---- Data

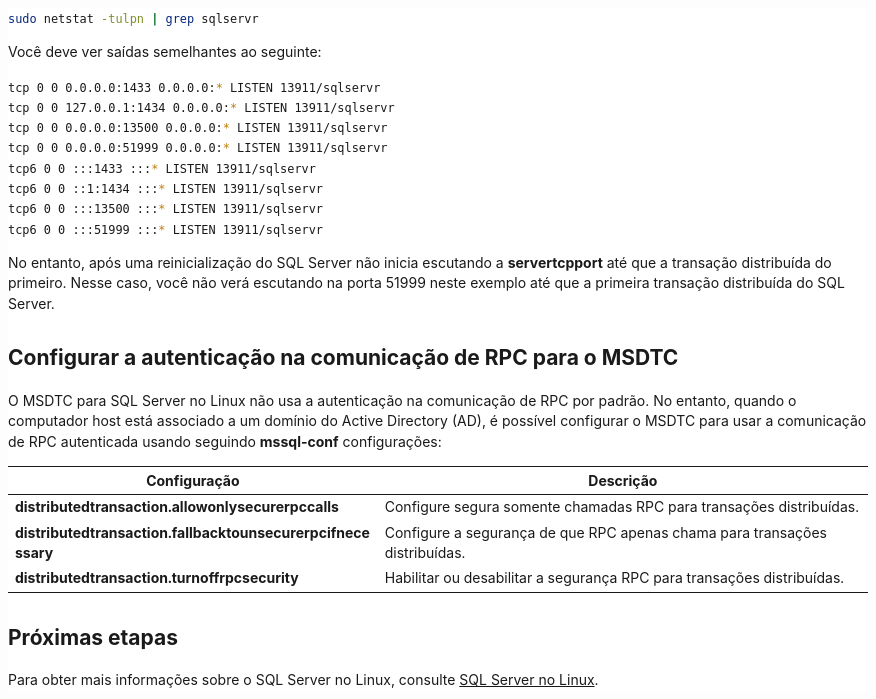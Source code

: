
 ```bash
sudo netstat -tulpn | grep sqlservr
```

Você deve ver saídas semelhantes ao seguinte:

```bash
tcp 0 0 0.0.0.0:1433 0.0.0.0:* LISTEN 13911/sqlservr
tcp 0 0 127.0.0.1:1434 0.0.0.0:* LISTEN 13911/sqlservr
tcp 0 0 0.0.0.0:13500 0.0.0.0:* LISTEN 13911/sqlservr
tcp 0 0 0.0.0.0:51999 0.0.0.0:* LISTEN 13911/sqlservr
tcp6 0 0 :::1433 :::* LISTEN 13911/sqlservr
tcp6 0 0 ::1:1434 :::* LISTEN 13911/sqlservr
tcp6 0 0 :::13500 :::* LISTEN 13911/sqlservr
tcp6 0 0 :::51999 :::* LISTEN 13911/sqlservr
```

No entanto, após uma reinicialização do SQL Server não inicia escutando a **servertcpport** até que a transação distribuída do primeiro. Nesse caso, você não verá escutando na porta 51999 neste exemplo até que a primeira transação distribuída do SQL Server.

## <a name="configure-authentication-on-rpc-communication-for-msdtc"></a>Configurar a autenticação na comunicação de RPC para o MSDTC

O MSDTC para SQL Server no Linux não usa a autenticação na comunicação de RPC por padrão. No entanto, quando o computador host está associado a um domínio do Active Directory (AD), é possível configurar o MSDTC para usar a comunicação de RPC autenticada usando seguindo **mssql-conf** configurações:

| Configuração | Descrição |
|---|---|
| **distributedtransaction.allowonlysecurerpccalls**          | Configure segura somente chamadas RPC para transações distribuídas. |
| **distributedtransaction.fallbacktounsecurerpcifnecessary** | Configure a segurança de que RPC apenas chama para transações distribuídas. |
| **distributedtransaction.turnoffrpcsecurity**               | Habilitar ou desabilitar a segurança RPC para transações distribuídas. |

## <a name="next-steps"></a>Próximas etapas

Para obter mais informações sobre o SQL Server no Linux, consulte [SQL Server no Linux](sql-server-linux-overview.md).
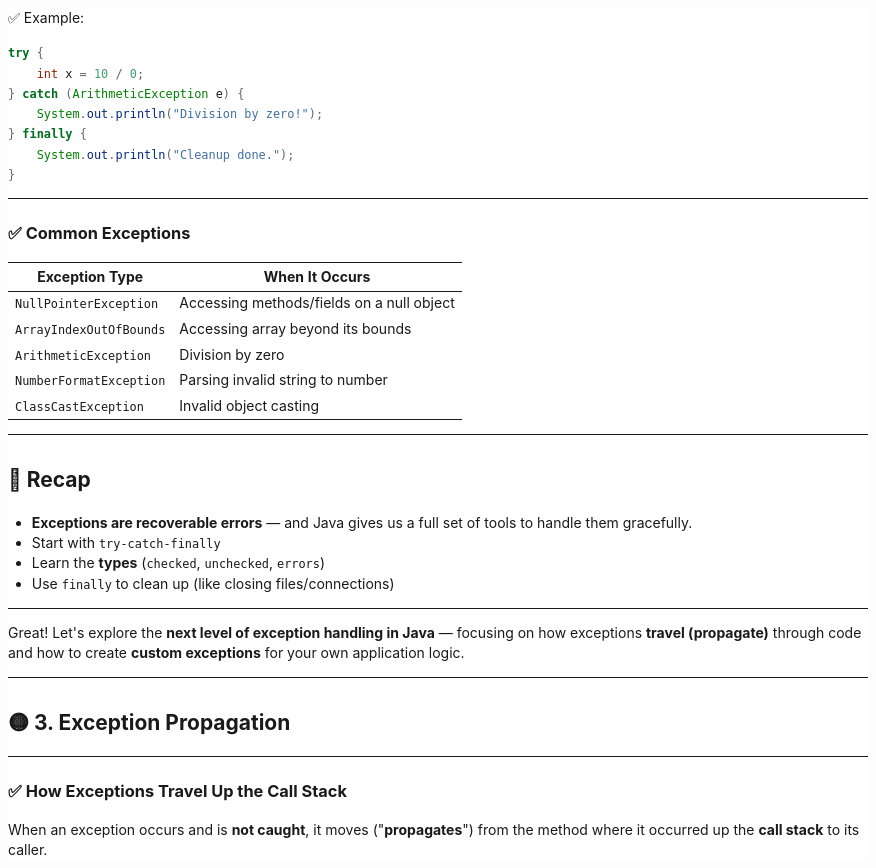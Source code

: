 ✅ Example:

```java
try {
    int x = 10 / 0;
} catch (ArithmeticException e) {
    System.out.println("Division by zero!");
} finally {
    System.out.println("Cleanup done.");
}
```

---

### ✅ Common Exceptions

| Exception Type          | When It Occurs                            |
| ----------------------- | ----------------------------------------- |
| `NullPointerException`  | Accessing methods/fields on a null object |
| `ArrayIndexOutOfBounds` | Accessing array beyond its bounds         |
| `ArithmeticException`   | Division by zero                          |
| `NumberFormatException` | Parsing invalid string to number          |
| `ClassCastException`    | Invalid object casting                    |

---

## 🔁 Recap

* **Exceptions are recoverable errors** — and Java gives us a full set of tools to handle them gracefully.
* Start with `try-catch-finally`
* Learn the **types** (`checked`, `unchecked`, `errors`)
* Use `finally` to clean up (like closing files/connections)

---

Great! Let's explore the **next level of exception handling in Java** — focusing on how exceptions **travel (propagate)** through code and how to create **custom exceptions** for your own application logic.

---

## 🟡 **3. Exception Propagation**

---

### ✅ How Exceptions Travel Up the Call Stack

When an exception occurs and is **not caught**, it moves ("**propagates**") from the method where it occurred up the **call stack** to its caller.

--------

Retype everything in the entries exactly except the pictures.

Source code

:
 ```bash
sudo netstat -tulpn | grep sqlservr
```

Você deve ver saídas semelhantes ao seguinte:

```bash
tcp 0 0 0.0.0.0:1433 0.0.0.0:* LISTEN 13911/sqlservr
tcp 0 0 127.0.0.1:1434 0.0.0.0:* LISTEN 13911/sqlservr
tcp 0 0 0.0.0.0:13500 0.0.0.0:* LISTEN 13911/sqlservr
tcp 0 0 0.0.0.0:51999 0.0.0.0:* LISTEN 13911/sqlservr
tcp6 0 0 :::1433 :::* LISTEN 13911/sqlservr
tcp6 0 0 ::1:1434 :::* LISTEN 13911/sqlservr
tcp6 0 0 :::13500 :::* LISTEN 13911/sqlservr
tcp6 0 0 :::51999 :::* LISTEN 13911/sqlservr
```

No entanto, após uma reinicialização do SQL Server não inicia escutando a **servertcpport** até que a transação distribuída do primeiro. Nesse caso, você não verá escutando na porta 51999 neste exemplo até que a primeira transação distribuída do SQL Server.

## <a name="configure-authentication-on-rpc-communication-for-msdtc"></a>Configurar a autenticação na comunicação de RPC para o MSDTC

O MSDTC para SQL Server no Linux não usa a autenticação na comunicação de RPC por padrão. No entanto, quando o computador host está associado a um domínio do Active Directory (AD), é possível configurar o MSDTC para usar a comunicação de RPC autenticada usando seguindo **mssql-conf** configurações:

| Configuração | Descrição |
|---|---|
| **distributedtransaction.allowonlysecurerpccalls**          | Configure segura somente chamadas RPC para transações distribuídas. |
| **distributedtransaction.fallbacktounsecurerpcifnecessary** | Configure a segurança de que RPC apenas chama para transações distribuídas. |
| **distributedtransaction.turnoffrpcsecurity**               | Habilitar ou desabilitar a segurança RPC para transações distribuídas. |

## <a name="next-steps"></a>Próximas etapas

Para obter mais informações sobre o SQL Server no Linux, consulte [SQL Server no Linux](sql-server-linux-overview.md).
Source code

: ✅ Example:

```java
try {
    int x = 10 / 0;
} catch (ArithmeticException e) {
    System.out.println("Division by zero!");
} finally {
    System.out.println("Cleanup done.");
}
```

---

### ✅ Common Exceptions

| Exception Type          | When It Occurs                            |
| ----------------------- | ----------------------------------------- |
| `NullPointerException`  | Accessing methods/fields on a null object |
| `ArrayIndexOutOfBounds` | Accessing array beyond its bounds         |
| `ArithmeticException`   | Division by zero                          |
| `NumberFormatException` | Parsing invalid string to number          |
| `ClassCastException`    | Invalid object casting                    |

---

## 🔁 Recap

* **Exceptions are recoverable errors** — and Java gives us a full set of tools to handle them gracefully.
* Start with `try-catch-finally`
* Learn the **types** (`checked`, `unchecked`, `errors`)
* Use `finally` to clean up (like closing files/connections)

---

Great! Let's explore the **next level of exception handling in Java** — focusing on how exceptions **travel (propagate)** through code and how to create **custom exceptions** for your own application logic.

---

## 🟡 **3. Exception Propagation**

---

### ✅ How Exceptions Travel Up the Call Stack

When an exception occurs and is **not caught**, it moves ("**propagates**") from the method where it occurred up the **call stack** to its caller.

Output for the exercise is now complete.